Exactly reproduce the lines beginning with the line that includes "https://slides.com/adilzhapar/lesson-3-4" and ending with the last line of the data.

-*-*-

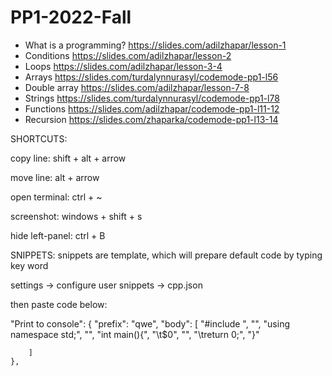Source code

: # PP1-2022-Fall

- What is a programming?
https://slides.com/adilzhapar/lesson-1
- Conditions
https://slides.com/adilzhapar/lesson-2
- Loops
https://slides.com/adilzhapar/lesson-3-4
- Arrays
https://slides.com/turdalynnurasyl/codemode-pp1-l56
- Double array
https://slides.com/adilzhapar/lesson-7-8
- Strings
https://slides.com/turdalynnurasyl/codemode-pp1-l78
- Functions
https://slides.com/adilzhapar/codemode-pp1-l11-12
- Recursion
https://slides.com/zhaparka/codemode-pp1-l13-14

SHORTCUTS:

copy line: shift + alt + arrow

move line: alt + arrow

open terminal: ctrl + ~

screenshot: windows + shift + s

hide left-panel: ctrl + B


SNIPPETS: 
snippets are template, which will prepare default code by typing key word

settings -> configure user snippets -> cpp.json

then paste code below:

"Print to console": {
		"prefix": "qwe",
		"body": [
			"#include <iostream>",
			"",
			"using namespace std;",
			"",
			"int main(){",
			"\t$0",
			"",
			"\treturn 0;",
			"}"

		]
	},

-*-*-

Response to this task:
https://slides.com/adilzhapar/lesson-3-4
- Arrays
https://slides.com/turdalynnurasyl/codemode-pp1-l56
- Double array
https://slides.com/adilzhapar/lesson-7-8
- Strings
https://slides.com/turdalynnurasyl/codemode-pp1-l78
- Functions
https://slides.com/adilzhapar/codemode-pp1-l11-12
- Recursion
https://slides.com/zhaparka/codemode-pp1-l13-14

SHORTCUTS:

copy line: shift + alt + arrow

move line: alt + arrow

open terminal: ctrl + ~

screenshot: windows + shift + s

hide left-panel: ctrl + B


SNIPPETS: 
snippets are template, which will prepare default code by typing key word

settings -> configure user snippets -> cpp.json

then paste code below:

"Print to console": {
		"prefix": "qwe",
		"body": [
			"#include <iostream>",
			"",
			"using namespace std;",
			"",
			"int main(){",
			"\t$0",
			"",
			"\treturn 0;",
			"}"

		]
	},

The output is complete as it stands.